Yes, my mother, who loved her ancestor’s hand-me-down treasures and loved to read and read and read and loved to cook intricate recipes from all over the world, cherished the nest that she had built for us, her baby birds, and she did her best to feather it with domesticity.  But she couldn’t help it, every morning, the cowlicks boinged back and the waves, the ones on her head, flew this way and that, and the spiders, they moved right in with us and the floor — how can you keep the sand and dirt from taking over?  And the rain, it pattered on the cottage roof and sometimes dripped through the cracks, and the rust from the well’s water left marks on our hand-woven placemats.  And the seaweed is perfect fertilizer for a domestic garden.  And the wee birds, her children, we were a little wild, too, with our dirty feet and pine pitch-stained knees.  And, most of the time, it was okay to have a mother who wasn’t as neat and tidy as the television mothers of the 1960’s, a mother who baked our bread from whole wheat flour and made the sourdough for pancakes and coated our chicken with her own wheat germ and brewer’s yeast version of Shake & Bake.  And we liked the sea moss pudding and the tiny periwinkles and the dandelion greens, and it was only occasionally that we cringed and ducked down in the back of the car, when she did things like pull over and scout the woods for wild asparagus, only occasionally did we wish for a more “normal” mother, the television-type of mother.

My mother was perfectly suited for her cottage home.  The sweet Maine cove provided a haven from the wildness of the sea, yet, it seeped, in too, the salt air and the sun and the sea breeze.  And, as she grew older and the cottage grew older, the boundaries between domestic and wild became even more blurry.  There were mice families living in the old bunkhouse where we used to sleep, and squirrels nesting on the roof and the walls were getting shakier.  And my mother, she lived long and well in this world of wild domesticity, and I, her daughter, savored my visits to her nest by the sea.  And yet, I couldn’t live like that, with the mice in the bunkhouse, and the walls of my home held together with spit and pine pitch, with water that makes my hair turn orange and a roof that doesn’t hold out the rain.  Sometimes, I’m shocked at myself, that I, the girl with the tough bare feet and a skill for hopping across rocks as though it’s no effort of all, I, who love the wildness of a storm and am not afraid to wander through the woods alone, have chosen for over thirty years to live in a suburban neighborhood, in a house that is tidy, with walls that are secure.  And yet, I. too, can’t keep out the wild.  And I don’t want to.  The deer wander into our yard and lick the seeds from our feeder.  Hawks swoop down from the maple and aim their vision on the bright yellow finches.  A pileated woodpecker pounds great holes in the rotting jack pine.  And the spiders, they move right in.  And sometimes I turn a blind eye to them and sometimes I carefully place them outside.  And dandelions, I eat them, and violet flowers, too, and almost every day, I find myself out in those woods that are wild, find myself in the presence of  bear scat and wolf tracks, find myself howling with those howling coyotes.

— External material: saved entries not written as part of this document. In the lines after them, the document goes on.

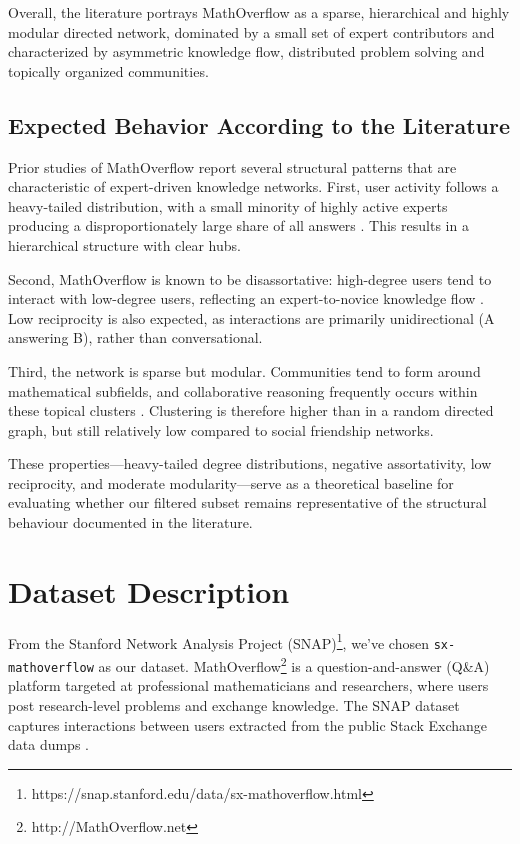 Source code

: \documentclass[sigplan]{acmart}
\begin{document}
        Overall, the literature portrays MathOverflow as a sparse, hierarchical and
        highly modular directed network, dominated by a small set of expert contributors
        and characterized by asymmetric knowledge flow, distributed problem solving and
        topically organized communities.

    \subsection{Expected Behavior According to the Literature}
        Prior studies of MathOverflow report several structural patterns that are
        characteristic of expert-driven knowledge networks. First, user activity follows
        a heavy-tailed distribution, with a small minority of highly active experts
        producing a disproportionately large share of all answers \cite{participation2013}.
        This results in a hierarchical structure with clear hubs.
        
        Second, MathOverflow is known to be disassortative: high-degree users tend to
        interact with low-degree users, reflecting an expert-to-novice knowledge flow
        \cite{socialachievement2015}. Low reciprocity is also expected, as interactions are
        primarily unidirectional (A answering B), rather than conversational.
        
        Third, the network is sparse but modular. Communities tend to form around
        mathematical subfields, and collaborative reasoning frequently occurs within
        these topical clusters \cite{collaborative2012}. Clustering is therefore higher than in a
        random directed graph, but still relatively low compared to social friendship
        networks.
        
        These properties—heavy-tailed degree distributions, negative assortativity,
        low reciprocity, and moderate modularity—serve as a theoretical baseline for
        evaluating whether our filtered subset remains representative of the structural
        behaviour documented in the literature.


\section{Dataset Description}\label{sec:dataset-description}

    From the Stanford Network Analysis Project (SNAP)\footnote{https://snap.stanford.edu/data/sx-mathoverflow.html}, we've chosen \texttt{sx-mathoverflow} as our dataset. MathOverflow\footnote{http://MathOverflow.net} is a question-and-answer (Q\&A) platform targeted at professional mathematicians and researchers, where users post research-level problems and exchange knowledge. The SNAP dataset captures interactions between users extracted from the public Stack Exchange data dumps \cite{socialMathoveflow2013}.
\end{document}
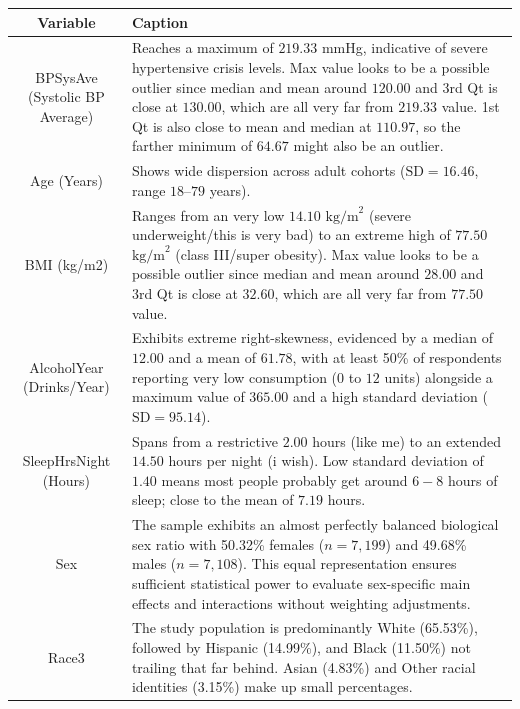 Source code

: \documentclass{article}
\begin{document}
\begin{center}
    \small
    \begin{tabular}{|c|>{\centering\arraybackslash}p{12cm}|}
        \hline
        Variable & Caption \\
        \hline
        BPSysAve (Systolic BP Average) & Reaches a maximum of $219.33$ mmHg, indicative of severe hypertensive crisis levels. Max value looks to be a possible outlier since median and mean around $120.00$ and 3rd Qt is close at $130.00$, which are all very far from $219.33$ value. 1st Qt is also close to mean and median at $110.97$, so the farther minimum of $64.67$ might also be an outlier. \\
        \hline
        Age (Years) & Shows wide dispersion across adult cohorts ($\text{SD} = 16.46$, range $18–79$ years). \\
        \hline
        BMI (kg/m2) & Ranges from an very low $14.10$ $\text{kg/m}^2$ (severe underweight/this is very bad) to an extreme high of $77.50$ $\text{kg/m}^2$ (class III/super obesity). Max value looks to be a possible outlier since median and mean around $28.00$ and 3rd Qt is close at $32.60$, which are all very far from $77.50$ value. \\
        \hline
        AlcoholYear (Drinks/Year) & Exhibits extreme right-skewness, evidenced by a median of $12.00$ and a mean of $61.78$, with at least 50\% of respondents reporting very low consumption ($0$ to $12$ units) alongside a maximum value of $365.00$ and a high standard deviation ($\text{SD} = 95.14$). \\
        \hline
        SleepHrsNight (Hours) & Spans from a restrictive $2.00$ hours (like me) to an extended $14.50$ hours per night (i wish). Low standard deviation of $1.40$ means most people probably get around $6-8$ hours of sleep; close to the mean of $7.19$ hours. \\
        \hline
        Sex & The sample exhibits an almost perfectly balanced biological sex ratio with 50.32\% females ($n = 7,199$) and 49.68\% males ($n = 7,108$). This equal representation ensures sufficient statistical power to evaluate sex-specific main effects and interactions without weighting adjustments. \\
        \hline
        Race3 & The study population is predominantly White (65.53\%), followed by Hispanic (14.99\%), and Black (11.50\%) not trailing that far behind. Asian (4.83\%) and Other racial identities (3.15\%) make up small percentages. \\
        \hline

\end{tabular}
\end{center}
\end{document}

I suppose it’s natural for we humans to build our nests.  Our furry and feathery friends build theirs as well.  But it’s in us, too, this call of the wild.  And so, as I lay in my bed, my king-sized blanketed bed, in my room painted the color of the sea, as I lay beside Cam last Wednesday evening, with the windows wide open, the peeper frogs sang their songs to us and a soft warm breeze blew in.  And I told him, as we snuggled under freshly-washed sheets that smelled like the Upper Peninsula air, of the meal that we, the foragers had created.  A wild meal of braised dandelion greens and violet leaves and fiddlehead ferns, thrown into a frittata made with eggs from a neighbor’s chickens.  And the flowers of the dandelion dipped into cornmeal and made into a blossoming fritter.  And a pesto of wild leeks and hickory nuts, and wild mushroom popovers.  It was a meal that my fellow forager mother would have loved.